▶ **Exercise brief**
Your answer should be the records again, unchanged in wording and free of images.

▶ **Given information**
————————

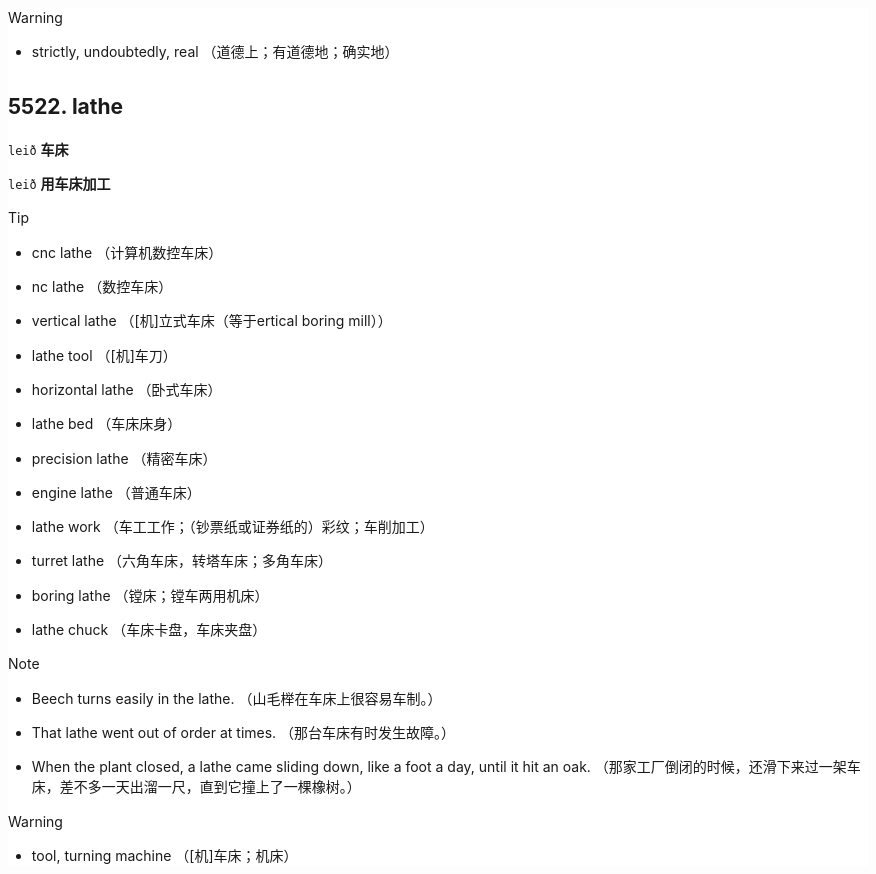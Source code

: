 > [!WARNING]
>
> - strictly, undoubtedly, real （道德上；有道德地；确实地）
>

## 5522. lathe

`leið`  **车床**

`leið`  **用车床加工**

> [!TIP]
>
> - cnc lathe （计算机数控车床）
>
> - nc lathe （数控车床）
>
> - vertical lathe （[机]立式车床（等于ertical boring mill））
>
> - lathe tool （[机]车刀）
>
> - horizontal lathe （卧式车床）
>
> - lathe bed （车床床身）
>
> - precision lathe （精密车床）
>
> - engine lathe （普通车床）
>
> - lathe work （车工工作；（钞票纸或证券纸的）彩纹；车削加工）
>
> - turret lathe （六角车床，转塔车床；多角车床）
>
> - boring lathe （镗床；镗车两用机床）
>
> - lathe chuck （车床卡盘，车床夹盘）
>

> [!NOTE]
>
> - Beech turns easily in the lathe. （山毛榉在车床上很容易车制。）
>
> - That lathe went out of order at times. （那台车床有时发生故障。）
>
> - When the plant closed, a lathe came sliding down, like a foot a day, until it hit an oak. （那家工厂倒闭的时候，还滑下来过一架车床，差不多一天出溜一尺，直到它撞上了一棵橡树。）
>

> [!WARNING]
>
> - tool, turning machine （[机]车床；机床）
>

————————

▶ **Expected output**
Source code

: > [!WARNING]
>
> - strictly, undoubtedly, real （道德上；有道德地；确实地）
>

## 5522. lathe

`leið`  **车床**

`leið`  **用车床加工**

> [!TIP]
>
> - cnc lathe （计算机数控车床）
>
> - nc lathe （数控车床）
>
> - vertical lathe （[机]立式车床（等于ertical boring mill））
>
> - lathe tool （[机]车刀）
>
> - horizontal lathe （卧式车床）
>
> - lathe bed （车床床身）
>
> - precision lathe （精密车床）
>
> - engine lathe （普通车床）
>
> - lathe work （车工工作；（钞票纸或证券纸的）彩纹；车削加工）
>
> - turret lathe （六角车床，转塔车床；多角车床）
>
> - boring lathe （镗床；镗车两用机床）
>
> - lathe chuck （车床卡盘，车床夹盘）
>

> [!NOTE]
>
> - Beech turns easily in the lathe. （山毛榉在车床上很容易车制。）
>
> - That lathe went out of order at times. （那台车床有时发生故障。）
>
> - When the plant closed, a lathe came sliding down, like a foot a day, until it hit an oak. （那家工厂倒闭的时候，还滑下来过一架车床，差不多一天出溜一尺，直到它撞上了一棵橡树。）
>

> [!WARNING]
>
> - tool, turning machine （[机]车床；机床）
>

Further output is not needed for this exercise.